Department of Experimental Pathology, Microbiology and Immunology, Faculty of Medicine, American University of Beirut, Beirut, Lebanon.
IBMM, Université de Montpellier, CNRS, ENSCM, Montpellier, France.
Front Immunol. 2021 Mar 9;12:629917. doi: 10.3389/fimmu.2021.629917. eCollection 2021.

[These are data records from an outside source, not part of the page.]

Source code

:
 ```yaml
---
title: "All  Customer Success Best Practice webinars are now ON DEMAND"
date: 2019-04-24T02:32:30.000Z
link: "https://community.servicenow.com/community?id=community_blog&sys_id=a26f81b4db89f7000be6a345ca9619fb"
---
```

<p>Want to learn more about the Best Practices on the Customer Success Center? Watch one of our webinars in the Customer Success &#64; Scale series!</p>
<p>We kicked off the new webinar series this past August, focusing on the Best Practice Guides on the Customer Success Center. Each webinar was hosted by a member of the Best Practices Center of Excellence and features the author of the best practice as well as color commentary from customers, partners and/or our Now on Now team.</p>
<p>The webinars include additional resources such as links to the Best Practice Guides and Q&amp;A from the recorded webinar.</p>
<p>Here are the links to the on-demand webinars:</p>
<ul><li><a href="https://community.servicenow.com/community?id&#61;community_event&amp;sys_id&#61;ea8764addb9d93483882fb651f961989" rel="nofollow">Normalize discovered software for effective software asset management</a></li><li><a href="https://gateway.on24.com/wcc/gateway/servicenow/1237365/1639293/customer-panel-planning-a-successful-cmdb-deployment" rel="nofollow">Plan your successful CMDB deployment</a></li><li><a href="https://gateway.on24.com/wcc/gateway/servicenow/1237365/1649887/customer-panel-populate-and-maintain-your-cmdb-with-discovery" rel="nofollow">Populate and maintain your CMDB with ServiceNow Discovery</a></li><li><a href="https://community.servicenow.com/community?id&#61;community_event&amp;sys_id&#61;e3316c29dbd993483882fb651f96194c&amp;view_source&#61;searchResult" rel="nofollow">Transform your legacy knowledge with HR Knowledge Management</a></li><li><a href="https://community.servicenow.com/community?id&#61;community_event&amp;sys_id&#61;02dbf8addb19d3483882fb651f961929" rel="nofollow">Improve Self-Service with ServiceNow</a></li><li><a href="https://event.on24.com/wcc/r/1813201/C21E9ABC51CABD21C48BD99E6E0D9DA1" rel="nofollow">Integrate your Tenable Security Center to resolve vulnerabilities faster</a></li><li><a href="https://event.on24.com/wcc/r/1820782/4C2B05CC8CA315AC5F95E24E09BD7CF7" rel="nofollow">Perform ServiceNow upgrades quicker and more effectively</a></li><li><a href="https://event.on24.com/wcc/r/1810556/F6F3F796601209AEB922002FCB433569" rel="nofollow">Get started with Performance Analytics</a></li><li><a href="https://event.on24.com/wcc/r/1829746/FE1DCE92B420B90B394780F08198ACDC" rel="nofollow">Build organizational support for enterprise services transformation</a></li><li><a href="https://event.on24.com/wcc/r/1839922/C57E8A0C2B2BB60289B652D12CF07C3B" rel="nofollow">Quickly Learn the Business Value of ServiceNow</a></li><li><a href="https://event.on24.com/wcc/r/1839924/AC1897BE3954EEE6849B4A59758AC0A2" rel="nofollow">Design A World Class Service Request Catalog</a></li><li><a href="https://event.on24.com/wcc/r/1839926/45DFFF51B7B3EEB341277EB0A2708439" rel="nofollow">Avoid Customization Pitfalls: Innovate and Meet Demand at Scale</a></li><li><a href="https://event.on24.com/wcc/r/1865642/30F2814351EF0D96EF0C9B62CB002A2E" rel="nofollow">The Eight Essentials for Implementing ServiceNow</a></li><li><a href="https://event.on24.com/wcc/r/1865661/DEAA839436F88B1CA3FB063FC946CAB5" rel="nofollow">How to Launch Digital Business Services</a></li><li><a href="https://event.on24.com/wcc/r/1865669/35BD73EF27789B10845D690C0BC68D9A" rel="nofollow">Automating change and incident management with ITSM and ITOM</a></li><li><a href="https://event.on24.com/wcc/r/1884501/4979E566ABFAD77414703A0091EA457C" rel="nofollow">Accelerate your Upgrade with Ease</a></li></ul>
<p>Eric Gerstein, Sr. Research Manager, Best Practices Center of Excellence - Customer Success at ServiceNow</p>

is a prevalent parasite of medical and veterinary importance. Tachyzoïtes and bradyzoïtes are responsible for acute and chronic toxoplasmosis (AT and CT), respectively. In immunocompetent hosts, AT evolves into a persistent CT, which can reactivate in immunocompromised patients with dire consequences. Imiquimod is an efficient immunomodulatory drug against certain viral and parasitic infections. , treatment with Imiquimod, throughout AT, reduces the number of brain cysts while rendering the remaining cysts un-infectious. Post-establishment of CT, Imiquimod significantly reduces the number of brain cysts, leading to a delay or abortion of reactivation. At the molecular level, Imiquimod upregulates the expression of Toll-like receptors 7, 11, and 12, following interconversion from bradyzoïtes to tachyzoïtes. Consequently, MyD88 pathway is activated, resulting in the induction of the immune response to control reactivated foci. This study positions Imiquimod as a potent drug against toxoplasmosis and elucidates its mechanism of action particularly against chronic toxoplasmosis, which is the most prevalent form of the disease.
刚地弓形虫是一种具有医学和兽医重要性的流行寄生虫。速殖子和缓殖子分别导致急性和慢性弓形虫病(AT 和 CT)。在免疫功能正常的宿主中,AT 演变为持续的 CT,在免疫功能低下的患者中可能重新激活,导致严重后果。咪喹莫特是一种有效的免疫调节药物,可用于治疗某些病毒和寄生虫感染。在 AT 期间,咪喹莫特治疗可减少脑囊虫数量,使剩余的囊虫失去感染力。在 CT 建立后,咪喹莫特可显著减少脑囊虫数量,从而延迟或阻止其重新激活。在分子水平上,咪喹莫特在从缓殖子转化为速殖子时上调 Toll 样受体 7、11 和 12 的表达。随后,MyD88 通路被激活,导致诱导免疫反应以控制重新激活的病灶。这项研究将咪喹莫特定位为一种对抗弓形虫病的有效药物,并阐明了其对慢性弓形虫病(最常见的疾病形式)的作用机制。